[Collected data]
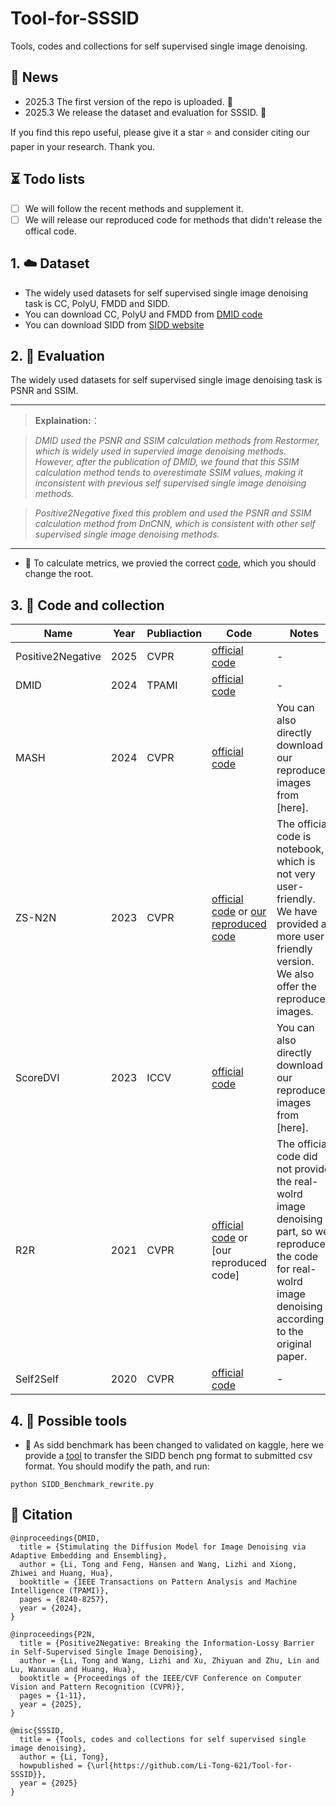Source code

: # Tool-for-SSSID
Tools, codes and collections for self supervised single image denoising.

## 🚀 News

- 2025.3 The first version of the repo is uploaded. 🤩
- 2025.3 We release the dataset and evaluation for SSSID. 💝

If you find this repo useful, please give it a star ⭐ and consider citing our paper in your research. Thank you.

## ⏳ Todo lists
- [ ] We will follow the recent methods and supplement it. 
- [ ] We will release our reproduced code for methods that didn't release the offical code.

## 1. ☁️ Dataset

-  The widely used datasets for self supervised single image denoising task is CC, PolyU, FMDD and SIDD.
-  You can download CC, PolyU and FMDD from [DMID code](https://github.com/Li-Tong-621/DMID/releases/tag/v1.0)
-  You can download SIDD from [SIDD website](https://abdokamel.github.io/sidd/) 




## 2. 🌊 Evaluation

The widely used datasets for self supervised single image denoising task is PSNR and SSIM.


<hr />

>**Explaination:**：

>*DMID used the PSNR and SSIM calculation methods from Restormer, which is widely used in supervied image denoising methods. However,  after the publication of DMID, we found that this SSIM calculation method tends to overestimate SSIM values, making it inconsistent with previous self supervised single image denoising methods.*

>*Positive2Negative fixed this problem and used the PSNR and SSIM calculation method from DnCNN, which is consistent with other self supervised single image denoising methods.*
<hr />

-  🔨 To calculate metrics, we provied the correct [code](https://github.com/Li-Tong-621/Tool-for-SSSID/cal_metrics.py), which you should change the root.



## 3. 🎉 Code and collection

| Name | Year | Publiaction | Code | Notes |
|-|-|-|-|-|
|Positive2Negative| 2025|CVPR |[official code](https://github.com/Li-Tong-621/P2N/)|-|
|DMID| 2024|TPAMI |[official code](https://github.com/Li-Tong-621/DMID/)|-|
|MASH|2024| CVPR|[official code](https://github.com/hamadichihaoui/mash)| You can also directly download our reproduced images from [here].|
|ZS-N2N| 2023 |CVPR |[official code](https://colab.research.google.com/drive/1i82nyizTdszyHkaHBuKPbWnTzao8HF9b) or [our reproduced code](https://github.com/Li-Tong-621/ZS-N2N)| The official code is notebook, which is not very user-friendly. We have provided a more user-friendly version. We also offer the reproduced images.|
|ScoreDVI| 2023| ICCV |[official code](https://github.com/alwaysuu/ScoreDVI/)| You can also directly download our reproduced images from [here].|
|R2R| 2021| CVPR |[official code](https://github.com/PangTongyao/Recorrupted-to-Recorrupted-Unsupervised-Deep-Learning-for-Image-Denoising/) or [our reproduced code]| The official code did not provide the real-wolrd image denoising part, so we reproduced the code for real-wolrd image denoising according to the original paper.|
|Self2Self| 2020 |CVPR |[official code](https://github.com/scut-mingqinchen/self2self/)|-|


## 4. 🔨 Possible tools

-  🔨 As sidd benchmark has been changed to validated on kaggle, here we provide a [tool](https://github.com/Li-Tong-621/Tool-for-SSSID/edit/main/SIDD_Benchmark_rewrite.py) to transfer the SIDD bench png format to submitted csv format. You should modify the path, and run:
```
python SIDD_Benchmark_rewrite.py
```
  

## 🌹 Citation


```
@inproceedings{DMID,
  title = {Stimulating the Diffusion Model for Image Denoising via Adaptive Embedding and Ensembling},
  author = {Li, Tong and Feng, Hansen and Wang, Lizhi and Xiong, Zhiwei and Huang, Hua},
  booktitle = {IEEE Transactions on Pattern Analysis and Machine Intelligence (TPAMI)},
  pages = {8240-8257},
  year = {2024},
}
```


```
@inproceedings{P2N,
  title = {Positive2Negative: Breaking the Information-Lossy Barrier in Self-Supervised Single Image Denoising},
  author = {Li, Tong and Wang, Lizhi and Xu, Zhiyuan and Zhu, Lin and Lu, Wanxuan and Huang, Hua},
  booktitle = {Proceedings of the IEEE/CVF Conference on Computer Vision and Pattern Recognition (CVPR)},
  pages = {1-11},
  year = {2025},
}
```

```
@misc{SSSID,
  title = {Tools, codes and collections for self supervised single image denoising},
  author = {Li, Tong},
  howpublished = {\url{https://github.com/Li-Tong-621/Tool-for-SSSID}},
  year = {2025}
}
```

**ABOUT THIS EXERCISE:** Your answer must be a copy of every line in the data above that holds the string "SSIM".

**SOLUTION TO THIS EXERCISE:**
The widely used datasets for self supervised single image denoising task is PSNR and SSIM.
>*DMID used the PSNR and SSIM calculation methods from Restormer, which is widely used in supervied image denoising methods. However,  after the publication of DMID, we found that this SSIM calculation method tends to overestimate SSIM values, making it inconsistent with previous self supervised single image denoising methods.*
>*Positive2Negative fixed this problem and used the PSNR and SSIM calculation method from DnCNN, which is consistent with other self supervised single image denoising methods.*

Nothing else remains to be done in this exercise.